Jugendzeit prägt Trainer Herdman bis heute

Immer noch ein Teenager, bezog Herdman allein eine Sozialwohnung, belegte erste Trainerseminare und bekam ein Buch des amerikanischen Philosophen Ralph Waldo Emerson in die Finger. Diese Zeit prägt ihn bis heute. Herdman zieht die Essenz seiner Lebenseinstellung daraus: «Frage niemandem nach etwas, nimm von niemandem etwas, mach einfach weiter. Mach einfach weiter. Ich habe einen sehr starken Willen. Und wenn ich von einer Sache überzeugt bin, gebe ich mein Leben dafür.»

Um sein Ziel zu erreichen, scheut der nur 1,65 Meter große Herdman nicht vor ungewöhnlichen Wegen. Weil er nur für die Uni-Mannschaft Fußball gespielt hatte, bekam er in England über die Arbeit in der Akademie von Sunderland nicht wirklich eine Chance. Also flog er ans andere Ende der Welt und übernahm in Neuseeland die Nationalmannschaft der Frauen. Fünf Jahre später zog der smarte Coach, dem eine enorme Motivationsfähigkeit zugesprochen wird, weiter nach Kanada. Mit den Fußballerinnen holte er bei den Olympischen Spielen 2012 und 2016 jeweils Bronze.

Dann trennte sich der Verband vor vier Jahren von seinem Männer-Trainer. Man wollte einen Neustart, einen Anfang mit mehr Tiefe, mit mehr Hintergrund – so bot man Herdman den Job an und stattete ihn mit umfassender Macht aus. Der Brite ist für alle kanadischen Nationalmannschaften bis runter zur U14 verantwortlich. Das große Ziel war eigentlich die Heim-WM 2026, doch die Qualifikation packte das Team schon jetzt für das Turnier in Katar.

Kanada will die WM in Katar genießen

Dieser Erfolg hat den enorm ehrgeizigen Herdman entspannter werden lassen. Denn nun muss er niemandem mehr etwas beweisen. Es gab offenbar nicht gerade wenige Zweifler, die ihm keinen Erfolg zutrauten, weil er eben zuvor auf Top-Niveau ausschließlich mit Frauen gearbeitet hatte. «Ich hatte das enorme Verlangen, ihnen das Gegenteil zu beweisen. Davon muss ich jetzt loslassen, denn das ist einfach ungesund», sagt Herdman.

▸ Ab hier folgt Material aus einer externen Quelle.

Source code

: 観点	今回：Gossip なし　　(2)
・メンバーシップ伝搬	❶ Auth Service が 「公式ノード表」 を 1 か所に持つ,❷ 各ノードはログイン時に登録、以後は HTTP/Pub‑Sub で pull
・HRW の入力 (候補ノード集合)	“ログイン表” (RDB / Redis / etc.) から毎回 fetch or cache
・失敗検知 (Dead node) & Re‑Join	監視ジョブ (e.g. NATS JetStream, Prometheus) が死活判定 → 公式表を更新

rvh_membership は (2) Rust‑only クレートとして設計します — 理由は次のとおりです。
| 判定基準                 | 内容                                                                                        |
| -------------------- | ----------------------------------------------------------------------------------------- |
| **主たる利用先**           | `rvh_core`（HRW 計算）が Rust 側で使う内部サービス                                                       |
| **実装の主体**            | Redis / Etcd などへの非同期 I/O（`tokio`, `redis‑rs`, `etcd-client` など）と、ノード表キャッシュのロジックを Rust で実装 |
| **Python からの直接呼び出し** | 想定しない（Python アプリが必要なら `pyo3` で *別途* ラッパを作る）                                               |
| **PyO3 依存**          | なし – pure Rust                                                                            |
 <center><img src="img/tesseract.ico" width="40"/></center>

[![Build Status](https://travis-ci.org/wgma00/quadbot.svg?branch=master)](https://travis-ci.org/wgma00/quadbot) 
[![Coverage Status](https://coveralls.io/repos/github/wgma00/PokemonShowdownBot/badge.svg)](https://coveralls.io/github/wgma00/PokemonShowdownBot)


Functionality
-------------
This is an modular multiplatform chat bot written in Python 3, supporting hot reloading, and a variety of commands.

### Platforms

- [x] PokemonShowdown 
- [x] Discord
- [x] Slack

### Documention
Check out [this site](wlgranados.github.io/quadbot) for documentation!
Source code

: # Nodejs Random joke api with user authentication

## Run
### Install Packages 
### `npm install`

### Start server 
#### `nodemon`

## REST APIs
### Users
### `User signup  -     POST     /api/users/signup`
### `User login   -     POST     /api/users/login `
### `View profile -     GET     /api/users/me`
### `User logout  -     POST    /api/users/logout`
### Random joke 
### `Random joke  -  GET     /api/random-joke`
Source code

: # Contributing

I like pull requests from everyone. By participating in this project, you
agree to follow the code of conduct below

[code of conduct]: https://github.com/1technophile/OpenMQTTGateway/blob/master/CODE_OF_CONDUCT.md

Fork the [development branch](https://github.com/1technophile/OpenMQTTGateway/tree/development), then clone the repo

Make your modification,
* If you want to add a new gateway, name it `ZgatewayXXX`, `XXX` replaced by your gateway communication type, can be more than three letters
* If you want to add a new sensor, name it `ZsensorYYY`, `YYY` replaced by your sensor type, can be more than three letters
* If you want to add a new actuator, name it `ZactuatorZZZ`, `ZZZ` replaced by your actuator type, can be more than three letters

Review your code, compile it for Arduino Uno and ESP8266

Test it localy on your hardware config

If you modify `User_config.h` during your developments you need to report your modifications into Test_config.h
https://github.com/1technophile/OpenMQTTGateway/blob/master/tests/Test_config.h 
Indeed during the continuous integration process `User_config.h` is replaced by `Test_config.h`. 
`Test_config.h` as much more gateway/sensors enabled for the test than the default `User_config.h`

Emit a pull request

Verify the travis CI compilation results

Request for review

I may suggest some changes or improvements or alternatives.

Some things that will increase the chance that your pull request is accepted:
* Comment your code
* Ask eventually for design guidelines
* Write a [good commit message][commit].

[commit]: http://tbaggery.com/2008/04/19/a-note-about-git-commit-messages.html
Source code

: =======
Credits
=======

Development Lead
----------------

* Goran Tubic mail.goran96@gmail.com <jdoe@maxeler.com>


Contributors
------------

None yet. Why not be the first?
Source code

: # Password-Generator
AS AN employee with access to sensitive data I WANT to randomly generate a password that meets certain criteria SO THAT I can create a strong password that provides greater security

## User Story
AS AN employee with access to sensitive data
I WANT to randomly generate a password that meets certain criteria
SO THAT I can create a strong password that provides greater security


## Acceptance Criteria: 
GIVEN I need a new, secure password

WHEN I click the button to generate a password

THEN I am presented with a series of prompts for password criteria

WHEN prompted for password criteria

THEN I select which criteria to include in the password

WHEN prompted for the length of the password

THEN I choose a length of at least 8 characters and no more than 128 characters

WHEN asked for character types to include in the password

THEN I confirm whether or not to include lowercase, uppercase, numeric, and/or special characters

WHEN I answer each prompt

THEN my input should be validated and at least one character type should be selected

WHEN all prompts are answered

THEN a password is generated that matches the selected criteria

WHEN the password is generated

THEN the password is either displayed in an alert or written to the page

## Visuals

Die WM in Katar sei etwas, was er und seine Mannschaft genießen wollen. Es kann sowieso nur besser werden. Einmal war Kanada 1986 in Mexiko bei der WM dabei, schied als tor- und punktloser Gruppenletzter in der Vorrunde aus. Am ersten Tor war man schon gegen Belgien verdammt nah dran, doch Alphonso Davies von Bayern München verschoss einen Elfmeter. Nun soll es am Sonntag gegen Kroatien klappen. In das Olympia-Turnier von London 2012 war Herdman übrigens ebenfalls mit einer Niederlage gestartet, am Ende gewannen die kanadischen Frauen das Spiel um Platz drei.

Die Nationalspielerinnen waren nicht zwingend glücklich, ihren Trainer an die Männer verloren zu haben. Die gegenseitige Wertschätzung ist immer noch immens. «Dieser Mann hat etwas, was viele Trainer nicht haben und das ist die Fähigkeit, eine wirkliche Verbindung zu den Spielern zu schaffen und das Beste aus ihnen herauszuholen. Er ist ein unfassbarer Motivator. Das kann man nicht lernen, das ist eine Gabe», sagt Ex-Nationalspielerin Melissa Tancredi. Die 40-Jährige ist sich zudem sicher, dass das Team Canada unter Herdman auch in Katar mit mindestens dem ersten Punkt Geschichte schreiben wird: «John ist für diese Turniere gemacht. Er hat das alles schon durch, er kennt den Druck.»